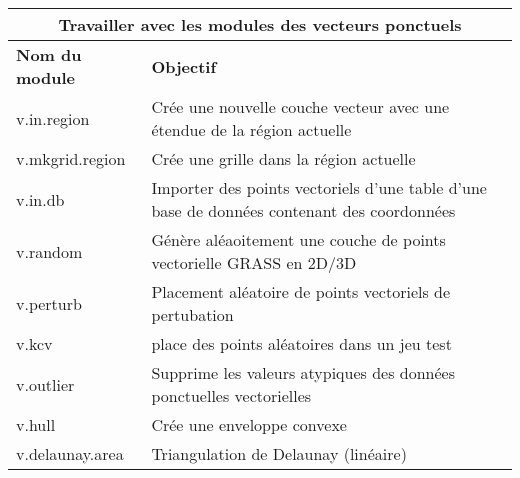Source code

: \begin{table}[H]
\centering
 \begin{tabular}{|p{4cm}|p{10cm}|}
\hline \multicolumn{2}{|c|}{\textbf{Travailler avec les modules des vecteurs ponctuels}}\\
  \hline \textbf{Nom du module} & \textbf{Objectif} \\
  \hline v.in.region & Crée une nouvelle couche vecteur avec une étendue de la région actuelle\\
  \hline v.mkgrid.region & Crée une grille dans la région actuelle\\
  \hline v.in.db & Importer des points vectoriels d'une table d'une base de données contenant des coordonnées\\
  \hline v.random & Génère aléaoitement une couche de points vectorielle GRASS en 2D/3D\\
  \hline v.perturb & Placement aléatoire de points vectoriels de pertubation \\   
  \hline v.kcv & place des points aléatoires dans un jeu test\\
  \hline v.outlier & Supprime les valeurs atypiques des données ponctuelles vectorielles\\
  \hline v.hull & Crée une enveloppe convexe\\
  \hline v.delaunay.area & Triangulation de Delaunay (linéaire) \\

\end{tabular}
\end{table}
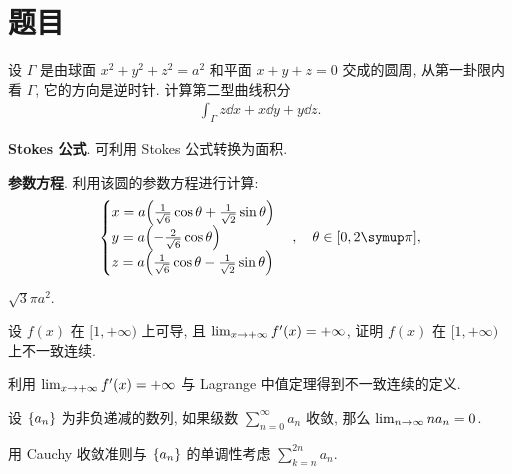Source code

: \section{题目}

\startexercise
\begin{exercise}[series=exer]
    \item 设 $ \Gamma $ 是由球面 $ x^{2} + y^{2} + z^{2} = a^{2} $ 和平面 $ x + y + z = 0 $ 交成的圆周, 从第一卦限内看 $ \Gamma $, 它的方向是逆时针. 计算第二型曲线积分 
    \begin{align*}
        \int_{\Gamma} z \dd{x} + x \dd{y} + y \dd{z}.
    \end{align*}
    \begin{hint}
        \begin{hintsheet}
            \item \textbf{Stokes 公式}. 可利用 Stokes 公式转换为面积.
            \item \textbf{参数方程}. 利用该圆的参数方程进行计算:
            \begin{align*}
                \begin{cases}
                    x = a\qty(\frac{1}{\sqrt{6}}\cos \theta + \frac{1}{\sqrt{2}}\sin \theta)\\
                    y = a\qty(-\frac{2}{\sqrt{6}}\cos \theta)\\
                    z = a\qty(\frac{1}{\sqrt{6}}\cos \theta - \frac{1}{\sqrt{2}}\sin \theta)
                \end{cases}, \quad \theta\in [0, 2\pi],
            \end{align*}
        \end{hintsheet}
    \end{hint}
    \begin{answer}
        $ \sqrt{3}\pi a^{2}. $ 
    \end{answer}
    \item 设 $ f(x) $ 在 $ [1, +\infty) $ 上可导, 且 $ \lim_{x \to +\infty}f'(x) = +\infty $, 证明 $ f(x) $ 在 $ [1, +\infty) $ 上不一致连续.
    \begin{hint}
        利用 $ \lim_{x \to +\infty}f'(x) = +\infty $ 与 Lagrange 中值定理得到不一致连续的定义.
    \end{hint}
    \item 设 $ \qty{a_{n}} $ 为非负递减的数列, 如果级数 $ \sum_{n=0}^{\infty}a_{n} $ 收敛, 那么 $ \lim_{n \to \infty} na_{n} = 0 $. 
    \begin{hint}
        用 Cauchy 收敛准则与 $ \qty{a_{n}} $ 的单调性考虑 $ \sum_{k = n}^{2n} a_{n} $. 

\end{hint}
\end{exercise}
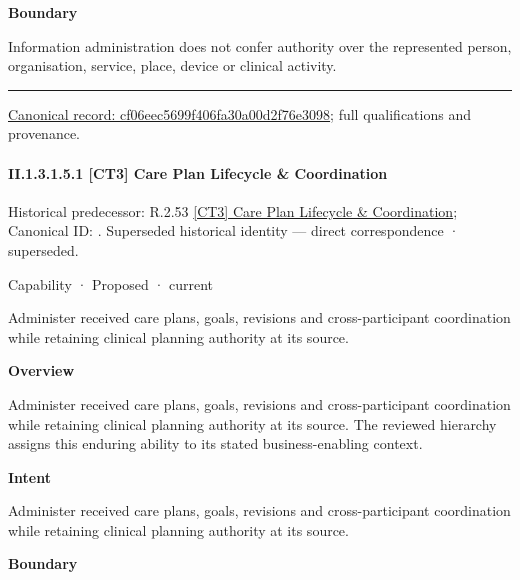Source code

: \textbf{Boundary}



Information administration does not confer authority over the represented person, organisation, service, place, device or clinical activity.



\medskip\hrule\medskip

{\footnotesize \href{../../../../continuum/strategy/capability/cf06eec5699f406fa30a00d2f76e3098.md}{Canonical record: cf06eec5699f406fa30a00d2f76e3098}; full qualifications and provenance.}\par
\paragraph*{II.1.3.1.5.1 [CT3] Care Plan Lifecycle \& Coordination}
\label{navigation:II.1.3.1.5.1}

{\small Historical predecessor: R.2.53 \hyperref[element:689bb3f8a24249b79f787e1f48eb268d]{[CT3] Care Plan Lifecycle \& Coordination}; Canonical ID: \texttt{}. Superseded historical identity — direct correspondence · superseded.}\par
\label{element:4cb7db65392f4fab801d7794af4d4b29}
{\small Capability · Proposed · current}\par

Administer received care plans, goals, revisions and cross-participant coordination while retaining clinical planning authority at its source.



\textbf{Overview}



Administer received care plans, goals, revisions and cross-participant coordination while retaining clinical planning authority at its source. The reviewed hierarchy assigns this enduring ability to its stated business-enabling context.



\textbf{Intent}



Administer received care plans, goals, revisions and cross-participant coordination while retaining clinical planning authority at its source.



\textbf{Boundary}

• • • • • • •

Task details »
Copy out each line from the preceding entries that mentions the word "element".

Answer section »
{\small Historical predecessor: R.2.53 \hyperref[element:689bb3f8a24249b79f787e1f48eb268d]{[CT3] Care Plan Lifecycle \& Coordination}; Canonical ID: \texttt{}. Superseded historical identity — direct correspondence · superseded.}\par
\label{element:4cb7db65392f4fab801d7794af4d4b29}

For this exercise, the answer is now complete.